4. Enjeksiyon sonrası böcek yetiştiriciliği

  1. Enjeksiyon plakasını, enjekte edilen embriyolarla% 55 RH, 26.5 ° C ve 14: 10 L / D döngüsünde tutulan yapay bir iklim odasına koyun (sabah altıda yanar, akşam sekizde yanar).
  2. Enjeksiyondan sonra, embriyo oluşumunun tamamlanması genellikle 24 saat ve yumurtadan çıkması 36 saat sürer. Larvaları hazırlanmış bir larva diyetine aktarmak için ince uçlu bir fırça kullanın. Artık larva yumurtadan çıkmayana kadar larvaları günde üç veya dört kez toplayın. Genel olarak, larvaların yumurtadan çıkmayı bitirmesi ve 7 gün içinde yavrulanması 2-3 gün sürer.
    NOT: Larvaları beslemek için mısır bazlı bir diyet kullanılmıştır. Tarifte 150 g mısır unu, 150 g muz, 0.6 g sodyum benzoat, 30 g maya, 30 g sakaroz, 30 g kağıt havlu, 1.2 mL hidroklorik asit ve 300 mL su29 bulunur. Larvaların yağda kaldığı süreyi en aza indirin (<2 saat). Larvaları yumurtadan çıktıktan hemen sonra mümkün olduğunca diyete taşıyın. Bu, hayatta kalma ve yavru oranlarını önemli ölçüde artırabilir. Çok fazla diyet vermeyin (90 mm'lik Petri kabının 2 / 3'ünü içeren bir diyet 30 larva için yeterlidir); aksi takdirde, küflenir ve larva hayatta kalma oranını azaltır.
  3. Olgun larvaları yavrulamak için ıslak kuma koyun. Yavru aşaması yaklaşık 10 gün sürer. Eklozyon başlamadan önce pupaları plastik kafeslere taşıyın.

5. Mutant taraması

  1. Mutant taramanın akış şeması Şekil 3A'da gösterilmiştir. Heterozigot çizgiler elde etmek için vahşi tip yetişkinlerle mikroenjeksiyon ile elde edilen G0 yetişkinlerini geçin. Yavruların (G1) genotipleme yoluyla taşıdığı mutasyon tipini doğrulayın.
  2. G2'de homozigot çizgiler elde etmek için aynı mutant genotiple G1'i kendiliğinden çaprazlayın. G1'deki mutantların genotipleri tamamen farklıysa, heterozigotları vahşi tip sineklerle geçin.

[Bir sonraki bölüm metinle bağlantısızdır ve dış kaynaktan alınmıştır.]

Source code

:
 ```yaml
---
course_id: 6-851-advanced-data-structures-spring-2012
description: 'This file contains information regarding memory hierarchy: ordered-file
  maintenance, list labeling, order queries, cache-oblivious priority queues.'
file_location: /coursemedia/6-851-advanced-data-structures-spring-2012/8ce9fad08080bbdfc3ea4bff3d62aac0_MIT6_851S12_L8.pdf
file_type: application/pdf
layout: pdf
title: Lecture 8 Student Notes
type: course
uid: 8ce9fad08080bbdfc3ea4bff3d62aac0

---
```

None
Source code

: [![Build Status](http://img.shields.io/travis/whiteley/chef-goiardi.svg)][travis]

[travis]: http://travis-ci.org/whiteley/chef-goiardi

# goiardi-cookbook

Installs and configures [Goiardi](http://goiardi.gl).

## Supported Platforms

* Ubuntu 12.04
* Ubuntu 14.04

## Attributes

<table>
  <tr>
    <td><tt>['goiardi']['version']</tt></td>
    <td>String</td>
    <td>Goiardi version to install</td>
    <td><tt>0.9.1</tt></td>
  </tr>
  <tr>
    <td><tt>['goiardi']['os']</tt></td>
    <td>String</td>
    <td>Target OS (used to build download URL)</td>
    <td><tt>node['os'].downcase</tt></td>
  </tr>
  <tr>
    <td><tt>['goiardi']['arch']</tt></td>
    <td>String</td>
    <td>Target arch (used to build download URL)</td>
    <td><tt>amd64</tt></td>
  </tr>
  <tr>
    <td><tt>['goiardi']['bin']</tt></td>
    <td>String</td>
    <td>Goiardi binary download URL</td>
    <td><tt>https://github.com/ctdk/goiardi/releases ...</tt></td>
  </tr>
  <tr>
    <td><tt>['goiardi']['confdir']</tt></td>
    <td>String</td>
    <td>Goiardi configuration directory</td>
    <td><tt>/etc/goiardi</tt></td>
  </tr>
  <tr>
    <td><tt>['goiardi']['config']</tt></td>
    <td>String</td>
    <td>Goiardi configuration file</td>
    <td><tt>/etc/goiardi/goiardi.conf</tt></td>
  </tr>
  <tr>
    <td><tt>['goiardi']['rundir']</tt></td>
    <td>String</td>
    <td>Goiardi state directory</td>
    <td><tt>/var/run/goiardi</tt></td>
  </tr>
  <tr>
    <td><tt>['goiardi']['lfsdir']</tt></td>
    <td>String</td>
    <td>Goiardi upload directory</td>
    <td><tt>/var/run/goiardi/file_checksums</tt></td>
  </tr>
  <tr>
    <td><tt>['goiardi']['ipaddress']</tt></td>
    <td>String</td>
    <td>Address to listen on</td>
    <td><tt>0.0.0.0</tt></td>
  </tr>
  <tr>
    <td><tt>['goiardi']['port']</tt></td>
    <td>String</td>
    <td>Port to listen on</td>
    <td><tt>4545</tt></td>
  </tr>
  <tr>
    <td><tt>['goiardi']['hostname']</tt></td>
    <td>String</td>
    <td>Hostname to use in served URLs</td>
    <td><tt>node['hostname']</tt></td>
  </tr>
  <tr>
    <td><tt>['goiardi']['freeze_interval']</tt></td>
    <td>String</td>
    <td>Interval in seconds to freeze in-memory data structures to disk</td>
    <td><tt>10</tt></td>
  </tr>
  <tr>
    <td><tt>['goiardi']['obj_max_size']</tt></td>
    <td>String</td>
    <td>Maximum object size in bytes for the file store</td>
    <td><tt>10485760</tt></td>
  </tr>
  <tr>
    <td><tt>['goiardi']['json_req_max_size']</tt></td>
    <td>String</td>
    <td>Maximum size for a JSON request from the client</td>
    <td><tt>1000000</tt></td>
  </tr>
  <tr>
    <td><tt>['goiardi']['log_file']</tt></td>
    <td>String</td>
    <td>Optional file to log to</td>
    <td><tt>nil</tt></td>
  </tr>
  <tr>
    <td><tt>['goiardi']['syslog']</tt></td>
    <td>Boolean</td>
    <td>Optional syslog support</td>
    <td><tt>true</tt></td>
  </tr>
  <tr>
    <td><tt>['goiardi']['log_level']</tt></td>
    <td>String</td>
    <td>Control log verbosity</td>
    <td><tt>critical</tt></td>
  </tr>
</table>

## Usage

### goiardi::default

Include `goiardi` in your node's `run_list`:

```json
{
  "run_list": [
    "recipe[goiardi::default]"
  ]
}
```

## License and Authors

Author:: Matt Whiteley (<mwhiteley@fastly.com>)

Homozigot çizgiler genellikle G3'te elde edilir. Sonraki fenotipleme deneyleri için iki veya üç homozigot çizgi tutun.
  3. Genotipleme yapmak için taze bir puparyumdan veya bireysel yetişkinlerin tek bir orta bacağından genomik DNA'yı kullanın. Hedef alanı büyütmek için özel astarlar tasarlayın; astarlar, hedef bölgenin yukarı ve aşağı yönünde en az 50 bps ayarlamalıdır. Astar ayrıntıları için adım 1.2'ye bakın.
    NOT: Bir puparyumdaki DNA miktarı son derece düşük olduğundan, ticari olarak temin edilebilen DNA ekstraksiyon kitleri önerilir.
  4. Aşağıdaki döngü koşullarını kullanarak PCR gerçekleştirin: 3 dakika boyunca 98 °C, ardından 10 s için 98 °C'lik 35 döngü, tasarlanan astarlar için uygun bir tavlama sıcaklığında 15 sn, 35 s için 72 °C, ardından 10 dakika boyunca 72 °C'lik son bir uzatma.
  5. Saflaştırılmış PCR ürünlerini sıralayın. Hedef bölgeye bitişik birden fazla örtüşen tepe noktası tespit edildiğinde (Şekil 3B), başarılı mutagenez meydana gelmiştir. Saflaştırılmış PCR ürünlerini künt uçlu bir vektöre alt klonlayın ve mutantların genotipini doğrulamak için dizileme için 10 ayrı bakteri kolonisi seçin. Çerçeve kaydırma mutasyonları ve erken çeviri sonlandırmaları ile çizgileri koruyun (Şekil 3C).
    NOT: G0 bireylerinin genotipini doğrulamak için tek klon dizilemesi yapmaya gerek yoktur. Sadece PCR ürünlerini sıralayın ve bireyleri hedef bölgeye bitişik belirgin çoklu örtüşme zirveleri ile koruyun. İlk enjeksiyondan sonra, genomik DNA'yı çıkarmak için 10 embriyo seçilmesi ve PCR ürünlerinin adım 5.3'teki standartlara göre sıralanması önerilir. Bu, mutasyon oranlarını önceden tahmin etmeye yardımcı olabilir. Bu çalışmada genotipi belirlemek için sanger dizilimi bir dizileme şirketi tarafından yapılmıştır.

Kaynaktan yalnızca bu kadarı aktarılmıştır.